The Euro fell from up near 1.40 ( a key level in my view that they will not tolerate ) all the way to down below 1.375. That is a drop of nearly 2% in the currency in two days' time. Not bad for a few minutes of speaking! 

I honestly could not handle power like that. I would run around my yard commanding it to mow itself and my flowerbeds to weed themselves if I had that kind of control over stuff! I would also command the tires of the cars that keep speeding through my neighborhood to go flat.



Seriously, look at the chart and the damage that Draghi was able to inflict on the Euro. He flipped the ADX indicator into a bearish mode and while not yet able to get the currency to trend lower, he managed to turn the ADX line higher. That will need to be watched because, IF THE EURO CANNOT HOLD CHART SUPPORT, and this is a big if, we might have just seen the high in this currency for some time. Again, I am not sure but am certainly watching this closely mainly because of the heavy weighting of the Euro in the USDX index.



COT Report for Gold

This week's Commitment of Traders report from the CFTC for gold, shows that last Friday's plunge resulting from the surprisingly strong payrolls number, which was promptly erased within a minute when news about a downed helicopter in Ukraine hit the wires, was the result of a rash of hedge fund buying. They added around 12,500 new long positions and only covered a bit less than 400 existing shorts. I suspected we would see more short covering on their part but that did not occur, at least not through Tuesday of this week.

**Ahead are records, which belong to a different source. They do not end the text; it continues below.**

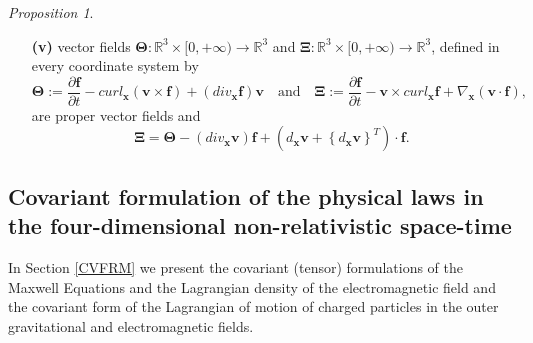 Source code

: \documentclass{article}
\newtheorem{proposition}{Proposition}[section]
\theoremstyle{definition}
\theoremstyle{remark}
\renewcommand{\vec}[1]{\mathbf{#1}}
\newcommand{\R}{\mathbb{R}}
\newcommand{\R}{{\mathbb{R}}}
\newtheorem{proposition}{Proposition}
\begin{document}
\begin{proposition}
\begin{itemize}
\item[{\bf(v)}] vector fields $\vec\Theta:\R^3\times[0,+\infty)\to\R^3$ and $\vec\Xi:\R^3\times[0,+\infty)\to\R^3$, defined
in every coordinate system by
\begin{equation}\label{vfyutuyfffhhgfhgfhint}
\vec\Theta:=\frac{\partial \vec f}{\partial t}- curl_{\vec
x}\left(\vec v\times \vec f\right)+\left({div}_{\vec x}\vec
f\right)\vec v\quad\text{and}\quad \vec\Xi:=\frac{\partial \vec
f}{\partial t}- \vec v\times curl_{\vec x}\vec f+\nabla_{\vec
x}\left(\vec v\cdot\vec f\right),
\end{equation}
are proper vector fields and
\begin{equation}
\label{vhfffngghhjghhgjlkhjhkPPPint} \vec\Xi
=
\vec\Theta-\left(div_{\vec x}\vec v\right)\vec f+ \left(d_{\vec
x}\vec v+\left\{d_{\vec x}\vec v\right\}^T\right)\cdot\vec f.
\end{equation}
\end{itemize}
\end{proposition}



































\subsection{Covariant formulation of the physical laws in the
four-dimensional non-relativistic space-time} In Section \ref{CVFRM}
we present the covariant (tensor) formulations of the Maxwell
Equations and the Lagrangian density of the electromagnetic field
and the covariant form of the Lagrangian of motion of charged
particles in the outer gravitational and electromagnetic fields.
\end{document}
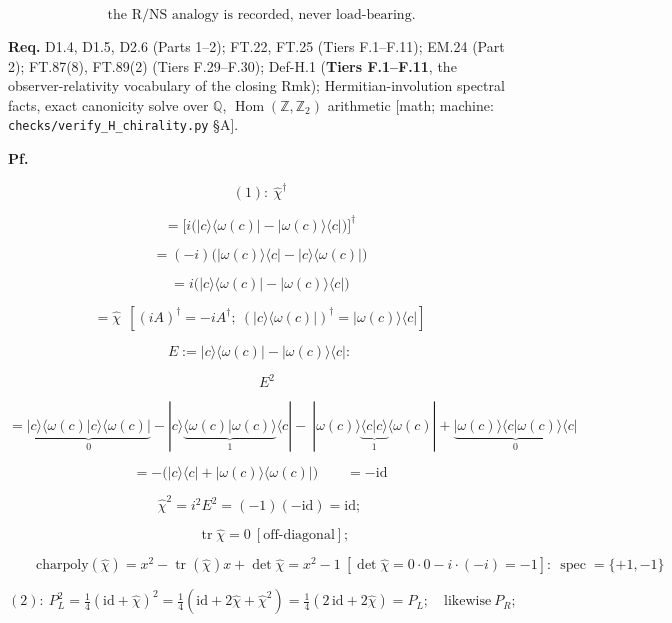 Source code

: \begin{theorem}
\[
\ \text{the R/NS analogy is recorded, never load-bearing}.
\]

\textbf{Req.} D1.4, D1.5, D2.6 (Parts 1–2); FT.22, FT.25 (Tiers F.1–F.11); EM.24 (Part 2); FT.87(8), FT.89(2) (Tiers F.29–F.30); Def-H.1 (\textbf{Tiers F.1–F.11}, the observer-relativity vocabulary of the closing Rmk); Hermitian-involution spectral facts, exact canonicity solve over $\mathbb Q$, $\operatorname{Hom}(\mathbb Z,\mathbb Z_2)$ arithmetic [math; machine: \texttt{checks/\allowbreak{}verify\_\allowbreak{}H\_\allowbreak{}chirality.py} §A].

\textbf{Pf.}

\[
(1):\ \hat\chi^\dagger
\]

\[
= \bigl[i\bigl(|c\rangle\langle\omega(c)|-|\omega(c)\rangle\langle c|\bigr)\bigr]^\dagger
\]

\[
= (-i)\bigl(|\omega(c)\rangle\langle c|-|c\rangle\langle\omega(c)|\bigr)
\]

\[
= i\bigl(|c\rangle\langle\omega(c)|-|\omega(c)\rangle\langle c|\bigr)
\]

\[
= \hat\chi\ \ [(iA)^\dagger=-iA^\dagger;\ (|c\rangle\langle\omega(c)|)^\dagger=|\omega(c)\rangle\langle c|]
\]

\[
E:=|c\rangle\langle\omega(c)|-|\omega(c)\rangle\langle c|:
\]

\[
\quad E^2
\]

\[
= \underbrace{|c\rangle\langle\omega(c)|c\rangle\langle\omega(c)|}_{0}-|c\rangle\underbrace{\langle\omega(c)|\omega(c)\rangle}_{1}\langle c|-\ |\omega(c)\rangle\underbrace{\langle c|c\rangle}_{1}\langle\omega(c)|+\underbrace{|\omega(c)\rangle\langle c|\omega(c)\rangle\langle c|}_{0}
\]

\[
= -\bigl(|c\rangle\langle c|+|\omega(c)\rangle\langle\omega(c)|\bigr)\qquad = -\mathrm{id}
\]

\[
\hat\chi^2=i^2E^2=(-1)(-\mathrm{id})=\mathrm{id};
\]

\[
\qquad \operatorname{tr}\hat\chi=0\ [\text{off-diagonal}];
\]

\[
\qquad \text{charpoly}(\hat\chi)=x^2-\operatorname{tr}(\hat\chi)x+\det\hat\chi=x^2-1\ [\det\hat\chi=0\cdot0-i\cdot(-i)=-1]:\ \operatorname{spec}=\{+1,-1\}
\]

\[
(2):\ P_L^2=\tfrac14(\mathrm{id}+\hat\chi)^2=\tfrac14(\mathrm{id}+2\hat\chi+\hat\chi^2)=\tfrac14(2\,\mathrm{id}+2\hat\chi)=P_L;\quad\text{likewise}\ P_R;
\]


\end{theorem}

What did occur however was that the spreaders had a field day piling on nearly 15,000 new spreads as I suspected these guys were up to something with that bizarre price action last Friday.

What has also caught my eye is the rather rapid build in new short positions being established by the commercials and swap dealer category. They have wasted no time using the geopolitically-induced bounce in the metal to sell it as it approached $1310 and slightly above that level.

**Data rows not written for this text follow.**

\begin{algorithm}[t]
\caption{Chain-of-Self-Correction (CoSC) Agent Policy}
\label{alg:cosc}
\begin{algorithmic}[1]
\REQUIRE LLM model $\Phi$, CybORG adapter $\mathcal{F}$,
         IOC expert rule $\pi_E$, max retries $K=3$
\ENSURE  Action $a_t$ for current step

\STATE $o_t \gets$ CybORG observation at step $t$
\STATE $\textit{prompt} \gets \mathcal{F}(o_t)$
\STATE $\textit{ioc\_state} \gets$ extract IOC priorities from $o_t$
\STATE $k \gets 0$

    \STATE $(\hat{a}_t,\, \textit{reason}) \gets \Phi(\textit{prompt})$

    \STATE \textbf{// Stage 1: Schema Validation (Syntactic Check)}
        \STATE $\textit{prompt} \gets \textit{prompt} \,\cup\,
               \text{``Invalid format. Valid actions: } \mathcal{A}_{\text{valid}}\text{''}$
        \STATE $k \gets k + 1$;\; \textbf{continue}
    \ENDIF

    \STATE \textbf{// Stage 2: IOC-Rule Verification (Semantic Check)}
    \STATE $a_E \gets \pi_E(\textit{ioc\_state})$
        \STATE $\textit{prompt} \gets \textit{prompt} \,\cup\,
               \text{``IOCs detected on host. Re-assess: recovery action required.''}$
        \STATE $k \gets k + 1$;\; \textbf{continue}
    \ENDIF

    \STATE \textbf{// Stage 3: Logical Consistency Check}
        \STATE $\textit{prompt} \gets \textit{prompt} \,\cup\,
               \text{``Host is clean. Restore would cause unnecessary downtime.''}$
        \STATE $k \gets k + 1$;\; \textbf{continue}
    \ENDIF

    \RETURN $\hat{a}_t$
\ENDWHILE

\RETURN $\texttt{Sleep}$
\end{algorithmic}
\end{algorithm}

It has been fascinating for me to watch has been the stubborn bullishness of the speculative community in the face of a deteriorating chart pattern. Specs refuse to give up the ghost on the near-permanent bullish sentiment which has characterized this gold market for some time now. This is what concerns me as gold drifts ever lower to that $1280 support level.

The events in Ukraine continue to engender speculative buying in the market but the fact that we have so many in the spec camp remaining bullish with a market that continues to flirt with major chart support is rather unnerving.

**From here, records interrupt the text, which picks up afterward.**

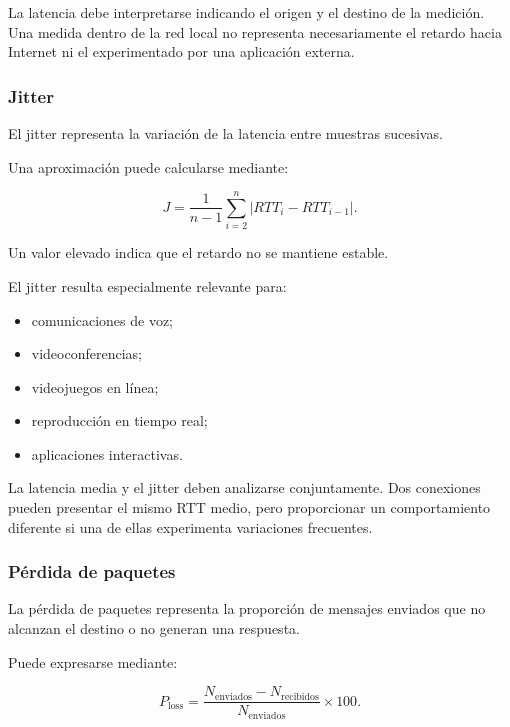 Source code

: La latencia debe interpretarse indicando el origen y el destino de la
medición. Una medida dentro de la red local no representa necesariamente
el retardo hacia Internet ni el experimentado por una aplicación
externa.


\subsubsection*{Jitter}

El jitter representa la variación de la latencia entre muestras
sucesivas.

Una aproximación puede calcularse mediante:

\[
    J
    =
    \frac{
        1
    }{
        n-1
    }
    \sum_{i=2}^{n}
    \left|
        RTT_i
        -
        RTT_{i-1}
    \right|.
\]

Un valor elevado indica que el retardo no se mantiene estable.

El jitter resulta especialmente relevante para:

\begin{itemize}
    \item comunicaciones de voz;

    \item videoconferencias;

    \item videojuegos en línea;

    \item reproducción en tiempo real;

    \item aplicaciones interactivas.
\end{itemize}

La latencia media y el jitter deben analizarse conjuntamente. Dos
conexiones pueden presentar el mismo RTT medio, pero proporcionar un
comportamiento diferente si una de ellas experimenta variaciones
frecuentes.


\subsubsection*{Pérdida de paquetes}

La pérdida de paquetes representa la proporción de mensajes enviados que
no alcanzan el destino o no generan una respuesta.

Puede expresarse mediante:

\[
    P_{\mathrm{loss}}
    =
    \frac{
        N_{\mathrm{enviados}}
        -
        N_{\mathrm{recibidos}}
    }{
        N_{\mathrm{enviados}}
    }
    \times
    100.
\]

I want to emphasize that the POTENTIAL, for a sharp sell off exists in gold if that level gives way. I am not forecasting anything but merely examining the sentiment in this market. Bulls have all their hopes pinned on the ability of gold to hold above $1280 on a closing basis. Ukraine continues to bail them out but with the ETF, GLD, continuing to bleed out gold, I have to wonder how long Ukranian events are going to be able to prevent a breach of chart support. That plus the fact that the HUI ( mining shares ) show very little if any buying enthusiasm at the moment makes me nervous when it comes to the ability of this market to remain above that chart support level. If I could see either a sharp jump in the ETF reported holdings and/or a sharper rise in the HUI breaking out of its range to the upside, I would have a different view. So far we are not seeing either of those occurrences.

For the last seven weeks, the HUI has essentially gone nowhere. It is stuck in a range with the top up near 235 or so and the bottom near 215. The ADX shows a trendless market ( ranging ) with the bears having a slight edge due mainly to this week's poor showing in the mining sector.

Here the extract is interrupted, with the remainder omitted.